- **Exercise prompt**:
Show, from the records below, all lines that contain the word "Wastes".

(Collected data)
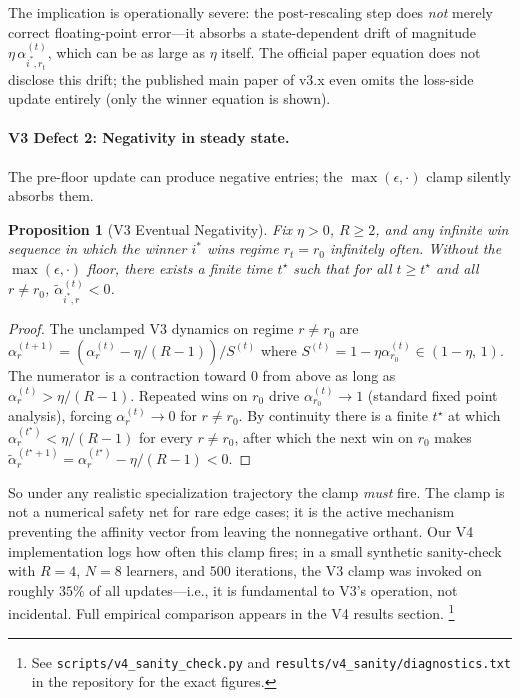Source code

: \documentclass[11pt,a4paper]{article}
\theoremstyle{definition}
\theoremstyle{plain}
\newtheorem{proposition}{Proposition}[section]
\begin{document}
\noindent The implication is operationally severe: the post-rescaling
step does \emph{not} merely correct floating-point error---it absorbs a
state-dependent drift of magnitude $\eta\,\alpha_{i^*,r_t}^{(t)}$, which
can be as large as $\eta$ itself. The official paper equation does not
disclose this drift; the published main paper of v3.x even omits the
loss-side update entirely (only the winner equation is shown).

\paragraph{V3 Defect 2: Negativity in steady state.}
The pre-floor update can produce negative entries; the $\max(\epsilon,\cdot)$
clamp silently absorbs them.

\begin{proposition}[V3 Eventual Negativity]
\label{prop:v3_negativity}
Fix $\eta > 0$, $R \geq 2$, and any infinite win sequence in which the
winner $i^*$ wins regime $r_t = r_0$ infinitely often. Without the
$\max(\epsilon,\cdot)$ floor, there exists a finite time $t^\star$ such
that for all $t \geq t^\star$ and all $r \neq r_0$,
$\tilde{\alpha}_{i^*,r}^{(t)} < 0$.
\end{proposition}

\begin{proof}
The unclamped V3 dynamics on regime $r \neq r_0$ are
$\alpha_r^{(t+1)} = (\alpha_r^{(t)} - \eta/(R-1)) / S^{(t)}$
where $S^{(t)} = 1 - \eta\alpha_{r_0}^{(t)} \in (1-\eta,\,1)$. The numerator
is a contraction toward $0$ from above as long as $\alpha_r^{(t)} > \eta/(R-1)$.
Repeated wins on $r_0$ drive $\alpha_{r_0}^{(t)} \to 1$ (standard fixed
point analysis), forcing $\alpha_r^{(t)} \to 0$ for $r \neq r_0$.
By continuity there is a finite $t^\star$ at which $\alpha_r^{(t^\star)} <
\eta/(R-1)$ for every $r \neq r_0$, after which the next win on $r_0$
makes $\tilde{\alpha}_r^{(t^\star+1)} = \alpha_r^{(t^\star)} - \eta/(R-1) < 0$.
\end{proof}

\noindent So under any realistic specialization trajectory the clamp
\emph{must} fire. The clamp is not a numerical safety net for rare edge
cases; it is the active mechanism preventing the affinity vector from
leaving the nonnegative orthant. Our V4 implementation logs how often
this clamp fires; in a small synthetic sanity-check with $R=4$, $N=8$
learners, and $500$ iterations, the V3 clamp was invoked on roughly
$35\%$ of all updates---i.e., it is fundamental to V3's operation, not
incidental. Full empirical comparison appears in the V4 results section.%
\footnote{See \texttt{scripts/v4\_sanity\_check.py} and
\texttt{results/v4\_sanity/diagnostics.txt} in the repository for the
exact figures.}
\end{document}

==

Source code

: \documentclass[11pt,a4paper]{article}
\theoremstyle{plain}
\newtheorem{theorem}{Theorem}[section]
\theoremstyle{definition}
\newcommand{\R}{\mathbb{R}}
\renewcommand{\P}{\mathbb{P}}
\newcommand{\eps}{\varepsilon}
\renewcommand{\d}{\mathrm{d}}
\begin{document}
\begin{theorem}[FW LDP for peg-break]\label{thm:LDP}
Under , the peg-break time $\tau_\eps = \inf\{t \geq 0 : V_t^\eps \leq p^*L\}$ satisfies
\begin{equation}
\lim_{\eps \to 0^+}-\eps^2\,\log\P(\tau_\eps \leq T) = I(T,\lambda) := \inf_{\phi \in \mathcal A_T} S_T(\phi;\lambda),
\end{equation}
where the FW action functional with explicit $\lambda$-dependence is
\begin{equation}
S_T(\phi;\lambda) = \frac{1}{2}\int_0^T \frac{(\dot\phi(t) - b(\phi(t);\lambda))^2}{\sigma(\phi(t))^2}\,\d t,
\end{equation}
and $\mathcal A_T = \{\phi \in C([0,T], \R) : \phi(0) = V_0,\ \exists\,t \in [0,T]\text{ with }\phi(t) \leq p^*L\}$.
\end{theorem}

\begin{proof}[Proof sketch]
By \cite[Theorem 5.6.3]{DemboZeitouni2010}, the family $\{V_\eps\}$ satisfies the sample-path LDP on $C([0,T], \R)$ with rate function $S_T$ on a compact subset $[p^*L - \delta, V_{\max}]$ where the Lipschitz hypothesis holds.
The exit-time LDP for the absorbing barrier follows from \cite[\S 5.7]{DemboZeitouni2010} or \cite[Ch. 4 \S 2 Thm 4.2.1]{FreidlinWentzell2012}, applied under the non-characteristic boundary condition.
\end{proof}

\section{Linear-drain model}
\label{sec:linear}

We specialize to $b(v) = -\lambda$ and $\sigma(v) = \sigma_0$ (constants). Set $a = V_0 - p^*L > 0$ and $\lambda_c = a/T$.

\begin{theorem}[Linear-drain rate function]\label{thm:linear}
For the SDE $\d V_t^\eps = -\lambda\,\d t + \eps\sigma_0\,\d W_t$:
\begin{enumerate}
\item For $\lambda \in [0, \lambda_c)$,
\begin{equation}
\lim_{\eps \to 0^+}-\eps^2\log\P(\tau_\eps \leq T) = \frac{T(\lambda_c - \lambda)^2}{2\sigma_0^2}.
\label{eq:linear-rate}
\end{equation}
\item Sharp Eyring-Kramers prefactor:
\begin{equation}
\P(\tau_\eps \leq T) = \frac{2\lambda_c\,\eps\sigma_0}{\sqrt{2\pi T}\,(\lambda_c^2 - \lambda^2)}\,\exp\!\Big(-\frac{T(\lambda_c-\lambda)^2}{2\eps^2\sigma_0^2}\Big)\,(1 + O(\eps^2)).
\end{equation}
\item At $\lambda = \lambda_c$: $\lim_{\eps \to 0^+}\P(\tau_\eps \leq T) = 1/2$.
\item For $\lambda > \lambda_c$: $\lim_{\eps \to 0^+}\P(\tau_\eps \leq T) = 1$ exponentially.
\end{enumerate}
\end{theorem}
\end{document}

==

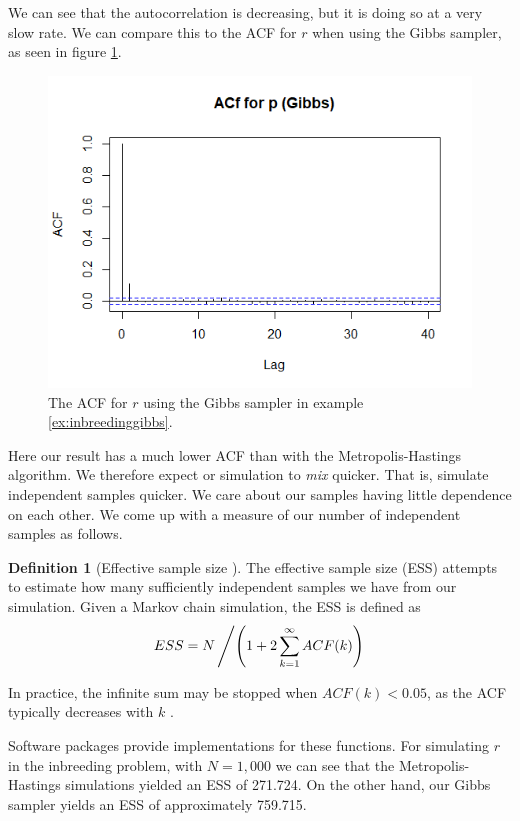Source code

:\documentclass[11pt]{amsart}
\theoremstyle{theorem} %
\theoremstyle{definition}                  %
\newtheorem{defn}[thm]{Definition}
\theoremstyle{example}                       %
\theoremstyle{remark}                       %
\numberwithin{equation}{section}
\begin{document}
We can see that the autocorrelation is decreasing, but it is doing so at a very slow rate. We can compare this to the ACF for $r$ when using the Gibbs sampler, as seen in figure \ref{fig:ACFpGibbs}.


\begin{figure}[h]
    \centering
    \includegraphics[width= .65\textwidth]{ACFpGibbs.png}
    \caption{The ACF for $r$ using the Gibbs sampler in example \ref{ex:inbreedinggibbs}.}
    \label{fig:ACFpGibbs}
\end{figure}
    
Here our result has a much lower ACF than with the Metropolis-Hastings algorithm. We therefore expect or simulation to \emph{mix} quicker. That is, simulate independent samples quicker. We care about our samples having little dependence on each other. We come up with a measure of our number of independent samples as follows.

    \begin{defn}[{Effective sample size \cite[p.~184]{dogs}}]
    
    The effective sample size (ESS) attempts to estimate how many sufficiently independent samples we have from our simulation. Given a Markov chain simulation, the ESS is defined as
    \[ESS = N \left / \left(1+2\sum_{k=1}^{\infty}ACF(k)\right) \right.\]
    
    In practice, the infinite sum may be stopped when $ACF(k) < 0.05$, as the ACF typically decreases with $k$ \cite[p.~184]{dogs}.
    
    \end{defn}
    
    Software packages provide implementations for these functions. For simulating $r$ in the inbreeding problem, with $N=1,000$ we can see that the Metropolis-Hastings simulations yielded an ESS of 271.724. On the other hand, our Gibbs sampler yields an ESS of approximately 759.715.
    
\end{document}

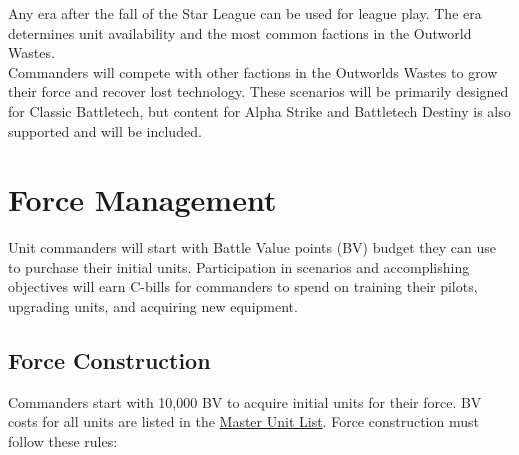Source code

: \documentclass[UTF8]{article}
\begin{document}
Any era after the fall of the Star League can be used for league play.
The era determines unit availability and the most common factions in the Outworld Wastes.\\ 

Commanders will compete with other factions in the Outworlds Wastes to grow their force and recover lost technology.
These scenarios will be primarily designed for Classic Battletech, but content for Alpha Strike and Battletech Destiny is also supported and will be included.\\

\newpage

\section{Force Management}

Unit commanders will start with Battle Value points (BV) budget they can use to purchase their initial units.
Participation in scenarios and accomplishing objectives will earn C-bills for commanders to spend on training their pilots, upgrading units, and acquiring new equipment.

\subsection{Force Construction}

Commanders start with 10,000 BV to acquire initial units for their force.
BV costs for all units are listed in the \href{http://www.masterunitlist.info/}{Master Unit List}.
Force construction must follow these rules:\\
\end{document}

- **Output for this exercise**:
The era determines unit availability and the most common factions in the Outworld Wastes.\\ 
Commanders will compete with other factions in the Outworlds Wastes to grow their force and recover lost technology.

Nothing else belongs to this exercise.